Raleigh’s Waste Industries is merging with Canadian environmental services company GFL Environmental. The $2.8 billion deal will make the combined company the largest privately owned environmental services company in North America.

“The continued evolution of Waste Industries takes another large step forward in this combination with GFL,” says Ven Poole, chairman and CEO of Waste Industries. “These companies complement each other in multiple ways and the management teams share a similar culture oriented around exceptional customer service, operational excellence and our commitment to making a difference in the communities we serve.”

Waste Industries CEO Ven Poole

Formed in the Triangle by Lonnie Poole Jr. in 1970, Waste Industries has been family-owned throughout its expansion across the Southeast. The company’s ownership restructured in 2017 through a buyout deal that sold the company to an investor group that included members of the Poole family, senior company management and two national venture capital firms. Currently, Waste Industries operates in nine states, after acquisitions in Colorado and Pennsylvania in the past two months, with 2,850 employees.

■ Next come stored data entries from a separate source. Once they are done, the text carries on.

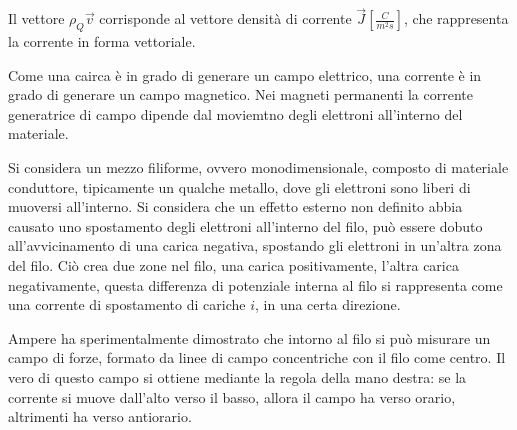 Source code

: \documentclass{article}
\numberwithin{equation}{subsection}
\begin{document}
Il vettore $\rho_Q\vec{v}$ corrisponde al vettore densità di corrente $\vec{J}\displaystyle\left[\frac{C}{m^2s}\right]$, che rappresenta la corrente in forma vettoriale. 



Come una cairca è in grado di generare un campo elettrico, una corrente è in grado di generare un campo magnetico. Nei magneti permanenti la corrente generatrice di campo 
dipende dal moviemtno degli elettroni all'interno del materiale. 

Si considera un mezzo filiforme, ovvero monodimensionale, composto di materiale conduttore, tipicamente un qualche 
metallo, dove gli elettroni sono liberi di muoversi all'interno. Si considera che un effetto esterno non definito abbia causato uno spostamento degli elettroni all'interno del filo, 
può essere dobuto all'avvicinamento di una carica negativa, spostando gli elettroni in un'altra zona del filo. Ciò crea due zone nel filo, una carica positivamente, l'altra 
carica negativamente, questa differenza di potenziale interna al filo si rappresenta come una corrente di spostamento di cariche $i$, in una certa direzione. 

Ampere ha sperimentalmente dimostrato che intorno al filo si può misurare un campo di forze, formato da linee di campo concentriche con il filo come centro. Il vero di questo 
campo si ottiene mediante la regola della mano destra: se la corrente si muove dall'alto verso il basso, allora il campo ha verso orario, altrimenti ha verso antiorario. 

\begin{center}
\end{center}
\end{document}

In the spring of 2018, Waste Industries announced it had finalized its merger with Alpine Waste & Recycling, a local non-hazardous solid waste collection and recycling company based in Denver, Colorado.  Alpine was a vertically integrated company operating residential collection, commercial collection, a materials recovery facility, and a landfill.  The acquisition of Alpine represented Waste Industries’ first strategic move outside of its East Coast footprint since the company’s founding.

In 2015, Waste Industries completed a $975 million refinancing of existing credit facilities – with $260 million to be used for acquisitions and corporate purposes.

The largest waste management companies in the world are Engie and Veolia, both headquartered in France.  The largest waste company in North America is Waste Management Inc., followed by Republic Services, Clean Harbors, Stericycle, and Progressive Waste.  Waste Connections is a major Canadian player, generating $4.62 billion (U.S.) in revenue in 2017 according to Statista.